··· Information supplied

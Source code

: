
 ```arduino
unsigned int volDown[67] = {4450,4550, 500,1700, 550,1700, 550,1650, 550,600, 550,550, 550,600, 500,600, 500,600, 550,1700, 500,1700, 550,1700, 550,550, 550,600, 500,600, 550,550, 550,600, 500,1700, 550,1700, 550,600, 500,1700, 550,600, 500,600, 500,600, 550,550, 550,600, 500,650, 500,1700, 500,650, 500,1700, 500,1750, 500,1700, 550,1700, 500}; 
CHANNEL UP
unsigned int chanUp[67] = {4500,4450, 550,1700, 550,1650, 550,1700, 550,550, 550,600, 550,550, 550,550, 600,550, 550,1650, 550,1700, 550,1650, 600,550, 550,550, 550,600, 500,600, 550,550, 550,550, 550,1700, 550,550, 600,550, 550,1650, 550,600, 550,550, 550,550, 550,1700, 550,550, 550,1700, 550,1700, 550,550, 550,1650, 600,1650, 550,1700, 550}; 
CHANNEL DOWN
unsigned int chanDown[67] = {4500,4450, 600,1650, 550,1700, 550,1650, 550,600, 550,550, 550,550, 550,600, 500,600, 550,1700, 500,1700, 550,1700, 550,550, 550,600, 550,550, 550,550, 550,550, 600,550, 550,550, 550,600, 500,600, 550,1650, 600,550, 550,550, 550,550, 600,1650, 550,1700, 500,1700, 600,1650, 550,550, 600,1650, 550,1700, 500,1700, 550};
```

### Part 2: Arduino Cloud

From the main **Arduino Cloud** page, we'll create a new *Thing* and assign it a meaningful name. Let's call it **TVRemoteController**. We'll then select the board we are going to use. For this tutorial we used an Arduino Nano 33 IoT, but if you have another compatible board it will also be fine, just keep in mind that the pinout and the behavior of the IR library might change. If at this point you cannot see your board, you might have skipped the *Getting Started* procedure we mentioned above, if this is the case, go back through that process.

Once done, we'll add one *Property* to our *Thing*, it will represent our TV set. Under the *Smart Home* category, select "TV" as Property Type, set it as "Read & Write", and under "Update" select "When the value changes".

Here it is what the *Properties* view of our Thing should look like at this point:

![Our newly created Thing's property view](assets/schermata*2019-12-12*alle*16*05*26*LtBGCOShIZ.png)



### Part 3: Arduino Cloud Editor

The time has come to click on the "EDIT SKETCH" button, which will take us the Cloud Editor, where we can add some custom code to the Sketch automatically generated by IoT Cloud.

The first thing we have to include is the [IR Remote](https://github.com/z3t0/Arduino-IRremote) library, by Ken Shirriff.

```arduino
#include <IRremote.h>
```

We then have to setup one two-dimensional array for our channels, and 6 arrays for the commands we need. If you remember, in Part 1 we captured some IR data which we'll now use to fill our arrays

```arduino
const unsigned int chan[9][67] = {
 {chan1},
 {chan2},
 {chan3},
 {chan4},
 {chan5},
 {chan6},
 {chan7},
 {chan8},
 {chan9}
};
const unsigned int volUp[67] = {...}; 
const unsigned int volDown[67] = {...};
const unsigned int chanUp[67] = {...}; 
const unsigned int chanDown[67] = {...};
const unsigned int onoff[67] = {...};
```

······

Try it — Scan the material for the word "view". Return every line where it is found.

Reply to the task —
Here it is what the *Properties* view of our Thing should look like at this point:
![Our newly created Thing's property view](assets/schermata*2019-12-12*alle*16*05*26*LtBGCOShIZ.png)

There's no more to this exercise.